Comment éviter les conflits dans Git
Table des matières
- Introduction
- 1. Comprendre Git et ce qu’est un conflit de fusion
- 2. Organiser intelligemment les travaux en amont
- 3. Modulariser suffisamment son code
- 4. Travailler sur des branches séparées
- 5. Synchroniser son travail très souvent et régulièrement
- 6. Résoudre les conflits rapidement
- 7. Faire des commits fréquents et atomiques
- 8. Mettre en place des outils de contrôle et formatage de code
- 9. Définir des standards, règles et normes d’équipes
- 10. Automatiser les traitements ou contrôles via les hooks Git
- 11. Mettre en place un pipeline d’intégration continue
- 12. Communiquer, communiquer, communiquer
- Conclusion
Introduction
Lorsque l’on travaille sur un projet en équipe, il est courant de rencontrer des conflits d’édition ou fusion de code. C’est une situation tout à fait “normale” de Git.

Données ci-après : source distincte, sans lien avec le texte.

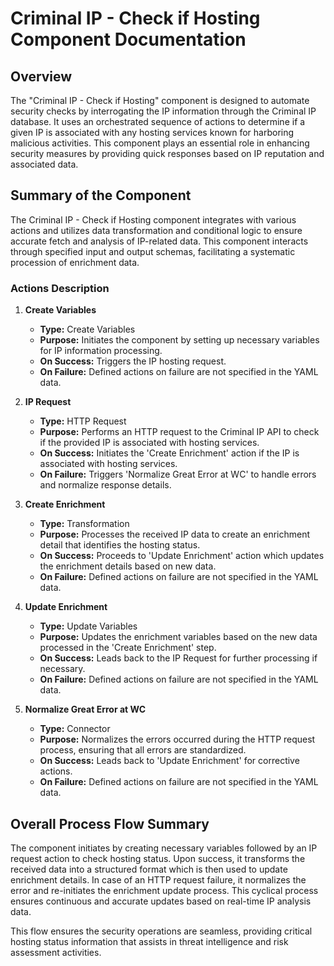 # Criminal IP - Check if Hosting Component Documentation

## Overview
The "Criminal IP - Check if Hosting" component is designed to automate security checks by interrogating the IP information through the Criminal IP database. It uses an orchestrated sequence of actions to determine if a given IP is associated with any hosting services known for harboring malicious activities. This component plays an essential role in enhancing security measures by providing quick responses based on IP reputation and associated data.

## Summary of the Component
The Criminal IP - Check if Hosting component integrates with various actions and utilizes data transformation and conditional logic to ensure accurate fetch and analysis of IP-related data. This component interacts through specified input and output schemas, facilitating a systematic procession of enrichment data.

### Actions Description

1. **Create Variables**
   - **Type:** Create Variables
   - **Purpose:** Initiates the component by setting up necessary variables for IP information processing.
   - **On Success:** Triggers the IP hosting request.
   - **On Failure:** Defined actions on failure are not specified in the YAML data.

2. **IP Request**
   - **Type:** HTTP Request
   - **Purpose:** Performs an HTTP request to the Criminal IP API to check if the provided IP is associated with hosting services.
   - **On Success:** Initiates the 'Create Enrichment' action if the IP is associated with hosting services.
   - **On Failure:** Triggers 'Normalize Great Error at WC' to handle errors and normalize response details.

3. **Create Enrichment**
   - **Type:** Transformation
   - **Purpose:** Processes the received IP data to create an enrichment detail that identifies the hosting status.
   - **On Success:** Proceeds to 'Update Enrichment' action which updates the enrichment details based on new data.
   - **On Failure:** Defined actions on failure are not specified in the YAML data.
   
4. **Update Enrichment**
   - **Type:** Update Variables
   - **Purpose:** Updates the enrichment variables based on the new data processed in the 'Create Enrichment' step.
   - **On Success:** Leads back to the IP Request for further processing if necessary.
   - **On Failure:** Defined actions on failure are not specified in the YAML data.

5. **Normalize Great Error at WC**
   - **Type:** Connector
   - **Purpose:** Normalizes the errors occurred during the HTTP request process, ensuring that all errors are standardized.
   - **On Success:** Leads back to 'Update Enrichment' for corrective actions.
   - **On Failure:** Defined actions on failure are not specified in the YAML data.

## Overall Process Flow Summary
The component initiates by creating necessary variables followed by an IP request action to check hosting status. Upon success, it transforms the received data into a structured format which is then used to update enrichment details. In case of an HTTP request failure, it normalizes the error and re-initiates the enrichment update process. This cyclical process ensures continuous and accurate updates based on real-time IP analysis data.

This flow ensures the security operations are seamless, providing critical hosting status information that assists in threat intelligence and risk assessment activities.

Si le plus souvent, tout se passe très bien, la résolution de conflit reste un exercice délicat et dans certains cas, la situation peut rapidement déraper et virer au cauchemar (pendant des heures, des jours, voire des mois).
La meilleure façon de traiter les conflits efficacement est de les éviter, les réduire ou les prévenir autant que possible. Pour ce faire, il existe certaines techniques, bonnes pratiques, outils et autres astuces.

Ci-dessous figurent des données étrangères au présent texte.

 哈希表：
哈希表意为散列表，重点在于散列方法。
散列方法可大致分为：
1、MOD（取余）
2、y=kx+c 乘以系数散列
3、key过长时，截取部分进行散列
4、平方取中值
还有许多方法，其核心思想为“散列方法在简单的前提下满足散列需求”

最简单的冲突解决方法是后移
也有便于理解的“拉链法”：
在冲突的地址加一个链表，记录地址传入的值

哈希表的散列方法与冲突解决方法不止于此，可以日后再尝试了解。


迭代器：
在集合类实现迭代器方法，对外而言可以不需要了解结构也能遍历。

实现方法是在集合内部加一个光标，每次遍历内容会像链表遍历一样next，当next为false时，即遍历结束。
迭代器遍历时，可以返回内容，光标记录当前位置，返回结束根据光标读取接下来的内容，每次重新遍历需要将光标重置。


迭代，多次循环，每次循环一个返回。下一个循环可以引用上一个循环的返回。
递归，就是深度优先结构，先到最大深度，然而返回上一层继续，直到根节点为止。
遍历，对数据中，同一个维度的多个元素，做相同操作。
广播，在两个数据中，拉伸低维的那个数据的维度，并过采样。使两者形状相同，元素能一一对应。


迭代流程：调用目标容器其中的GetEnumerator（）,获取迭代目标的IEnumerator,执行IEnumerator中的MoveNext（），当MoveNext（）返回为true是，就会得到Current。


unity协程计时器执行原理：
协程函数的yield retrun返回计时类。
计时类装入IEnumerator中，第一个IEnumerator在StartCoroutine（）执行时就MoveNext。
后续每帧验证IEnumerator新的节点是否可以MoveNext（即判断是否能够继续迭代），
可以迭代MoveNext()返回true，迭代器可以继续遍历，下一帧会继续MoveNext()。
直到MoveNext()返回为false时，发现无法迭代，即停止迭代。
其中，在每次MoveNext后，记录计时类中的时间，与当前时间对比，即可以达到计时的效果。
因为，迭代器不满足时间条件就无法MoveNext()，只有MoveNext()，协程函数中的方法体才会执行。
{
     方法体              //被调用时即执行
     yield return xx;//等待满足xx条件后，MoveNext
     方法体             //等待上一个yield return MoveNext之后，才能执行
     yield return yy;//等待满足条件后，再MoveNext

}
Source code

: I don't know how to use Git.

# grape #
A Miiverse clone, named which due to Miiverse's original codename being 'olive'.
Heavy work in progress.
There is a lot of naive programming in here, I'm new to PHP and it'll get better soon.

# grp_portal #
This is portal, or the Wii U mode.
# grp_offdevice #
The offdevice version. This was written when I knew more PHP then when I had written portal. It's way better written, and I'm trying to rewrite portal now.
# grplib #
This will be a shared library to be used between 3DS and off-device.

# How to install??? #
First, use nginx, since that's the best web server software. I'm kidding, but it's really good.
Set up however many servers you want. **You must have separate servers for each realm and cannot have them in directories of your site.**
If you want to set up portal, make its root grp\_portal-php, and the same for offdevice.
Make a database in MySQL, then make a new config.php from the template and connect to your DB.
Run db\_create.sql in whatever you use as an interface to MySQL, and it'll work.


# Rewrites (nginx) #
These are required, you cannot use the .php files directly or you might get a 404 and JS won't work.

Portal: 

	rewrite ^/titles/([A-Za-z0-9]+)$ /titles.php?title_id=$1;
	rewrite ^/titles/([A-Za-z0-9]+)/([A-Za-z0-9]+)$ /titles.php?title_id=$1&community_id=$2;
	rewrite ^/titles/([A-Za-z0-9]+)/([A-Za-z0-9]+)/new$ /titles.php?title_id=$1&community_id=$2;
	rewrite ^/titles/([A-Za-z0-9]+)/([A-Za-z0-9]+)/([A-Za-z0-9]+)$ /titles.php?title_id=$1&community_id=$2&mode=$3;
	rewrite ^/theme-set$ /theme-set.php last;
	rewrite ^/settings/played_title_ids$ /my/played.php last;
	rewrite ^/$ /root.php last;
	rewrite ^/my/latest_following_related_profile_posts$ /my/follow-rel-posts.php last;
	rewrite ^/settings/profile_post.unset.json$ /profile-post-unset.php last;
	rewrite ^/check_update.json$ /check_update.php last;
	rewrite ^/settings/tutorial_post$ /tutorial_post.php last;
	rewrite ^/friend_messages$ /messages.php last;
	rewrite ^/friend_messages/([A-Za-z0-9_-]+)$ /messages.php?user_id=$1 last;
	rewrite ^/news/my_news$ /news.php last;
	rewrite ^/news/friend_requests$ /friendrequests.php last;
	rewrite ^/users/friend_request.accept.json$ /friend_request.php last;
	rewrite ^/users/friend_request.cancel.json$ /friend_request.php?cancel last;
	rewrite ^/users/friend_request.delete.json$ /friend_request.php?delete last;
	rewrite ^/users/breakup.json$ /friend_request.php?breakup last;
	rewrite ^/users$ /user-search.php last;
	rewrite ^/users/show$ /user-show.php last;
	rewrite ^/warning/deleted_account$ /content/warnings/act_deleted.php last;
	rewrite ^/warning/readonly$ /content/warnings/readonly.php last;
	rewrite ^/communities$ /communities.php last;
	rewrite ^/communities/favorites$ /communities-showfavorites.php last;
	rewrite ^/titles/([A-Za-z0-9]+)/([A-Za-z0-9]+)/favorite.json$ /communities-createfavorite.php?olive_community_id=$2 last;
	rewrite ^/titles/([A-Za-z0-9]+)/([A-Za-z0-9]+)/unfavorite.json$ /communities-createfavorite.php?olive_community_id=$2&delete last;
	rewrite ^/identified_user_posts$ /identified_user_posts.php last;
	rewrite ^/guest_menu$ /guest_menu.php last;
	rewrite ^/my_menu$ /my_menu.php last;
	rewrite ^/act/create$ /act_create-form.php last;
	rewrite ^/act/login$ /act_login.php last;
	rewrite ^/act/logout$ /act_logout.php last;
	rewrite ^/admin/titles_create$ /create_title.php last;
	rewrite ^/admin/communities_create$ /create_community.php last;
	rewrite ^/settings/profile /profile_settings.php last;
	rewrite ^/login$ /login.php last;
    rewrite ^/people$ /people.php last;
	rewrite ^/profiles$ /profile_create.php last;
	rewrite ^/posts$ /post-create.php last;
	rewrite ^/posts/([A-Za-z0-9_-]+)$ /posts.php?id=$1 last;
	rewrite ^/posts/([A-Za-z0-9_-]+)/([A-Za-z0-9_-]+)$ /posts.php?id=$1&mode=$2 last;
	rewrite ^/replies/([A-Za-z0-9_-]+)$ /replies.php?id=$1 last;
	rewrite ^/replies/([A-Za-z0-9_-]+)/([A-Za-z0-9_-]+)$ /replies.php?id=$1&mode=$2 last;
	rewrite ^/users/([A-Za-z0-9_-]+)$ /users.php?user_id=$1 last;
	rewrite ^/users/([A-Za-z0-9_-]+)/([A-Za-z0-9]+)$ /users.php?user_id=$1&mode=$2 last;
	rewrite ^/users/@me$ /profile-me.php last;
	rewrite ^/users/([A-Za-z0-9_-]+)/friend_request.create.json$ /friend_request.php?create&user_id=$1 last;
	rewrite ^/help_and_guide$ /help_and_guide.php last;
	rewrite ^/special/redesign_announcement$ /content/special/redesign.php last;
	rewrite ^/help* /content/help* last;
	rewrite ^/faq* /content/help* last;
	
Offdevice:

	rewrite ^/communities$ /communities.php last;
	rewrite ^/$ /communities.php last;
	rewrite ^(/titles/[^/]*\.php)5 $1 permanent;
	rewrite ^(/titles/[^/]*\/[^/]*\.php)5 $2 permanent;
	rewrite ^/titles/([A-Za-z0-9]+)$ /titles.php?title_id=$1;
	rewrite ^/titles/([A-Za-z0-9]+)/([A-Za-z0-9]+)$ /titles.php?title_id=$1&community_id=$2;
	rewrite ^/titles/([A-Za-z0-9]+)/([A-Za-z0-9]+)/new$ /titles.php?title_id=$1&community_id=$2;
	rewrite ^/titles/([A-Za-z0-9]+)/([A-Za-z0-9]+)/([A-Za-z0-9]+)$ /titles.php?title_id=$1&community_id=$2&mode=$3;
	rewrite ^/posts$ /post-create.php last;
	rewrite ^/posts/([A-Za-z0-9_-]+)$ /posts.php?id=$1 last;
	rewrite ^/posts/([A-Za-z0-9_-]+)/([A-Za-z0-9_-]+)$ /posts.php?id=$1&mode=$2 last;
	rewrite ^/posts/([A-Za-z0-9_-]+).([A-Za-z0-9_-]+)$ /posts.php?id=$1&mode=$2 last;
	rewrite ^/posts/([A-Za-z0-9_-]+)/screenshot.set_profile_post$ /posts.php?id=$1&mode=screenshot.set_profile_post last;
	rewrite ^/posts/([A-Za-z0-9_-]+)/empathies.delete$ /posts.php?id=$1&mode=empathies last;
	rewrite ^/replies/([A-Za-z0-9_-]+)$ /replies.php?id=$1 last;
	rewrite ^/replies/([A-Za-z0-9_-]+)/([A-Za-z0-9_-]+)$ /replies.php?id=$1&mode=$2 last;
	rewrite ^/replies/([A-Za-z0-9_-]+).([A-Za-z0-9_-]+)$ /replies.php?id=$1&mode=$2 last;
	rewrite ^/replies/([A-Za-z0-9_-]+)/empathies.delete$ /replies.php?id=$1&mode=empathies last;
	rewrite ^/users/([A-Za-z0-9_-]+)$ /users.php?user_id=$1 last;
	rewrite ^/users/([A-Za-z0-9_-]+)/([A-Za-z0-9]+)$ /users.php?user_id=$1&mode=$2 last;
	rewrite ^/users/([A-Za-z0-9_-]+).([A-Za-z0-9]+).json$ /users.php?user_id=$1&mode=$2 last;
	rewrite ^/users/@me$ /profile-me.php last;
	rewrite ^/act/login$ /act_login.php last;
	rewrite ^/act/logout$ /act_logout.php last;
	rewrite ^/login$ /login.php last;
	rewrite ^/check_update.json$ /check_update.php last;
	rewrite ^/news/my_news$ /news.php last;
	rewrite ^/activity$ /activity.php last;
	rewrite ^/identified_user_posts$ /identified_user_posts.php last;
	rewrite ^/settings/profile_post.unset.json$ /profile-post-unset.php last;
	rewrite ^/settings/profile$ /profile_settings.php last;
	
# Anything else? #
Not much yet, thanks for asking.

1. Comprendre Git et ce qu’est un conflit de fusion
C’est tout à fait basique, mais la première chose à faire pour éviter des conflits de Git est de comprendre a minima comment fonctionne le logiciel de gestion de versions et les concepts qu’il met en œuvre ou implémente :
- l’aspect décentralisé via les remotes (distant et local),
- le suivi et indexation des modifications via la notion d’areas (working, staging, commited),
- la façon de modéliser des changements de code à travers les commits,
- la parallélisation de chantiers grâce au système de branches,
- etc.
Aussi, il est primordial de comprendre ce qu’est un conflit de fusion (aussi appelé “conflit de merge”), ce que cela signifie, pour quel scope, dans quelles circonstances il survient, quand, pourquoi et comment le résoudre ("git rebase -i
mon ami pour la vie ❤️"), etc.
Le site d’Atlassian fournit une bonne explication :
Les conflits surviennent généralement lorsque deux personnes ont modifié les mêmes lignes dans un fichier, ou si un développeur a supprimé un fichier alors qu’un autre développeur le modifiait. Dans ces cas, Git ne peut pas déterminer automatiquement la version correcte. Les conflits n’affectent que le développeur qui effectue le merge, les autres membres de l’équipe ne sont pas conscients du conflit. Git marquera le fichier comme étant en conflit et arrêtera le processus de merge. Il incombe alors aux développeurs de résoudre le conflit.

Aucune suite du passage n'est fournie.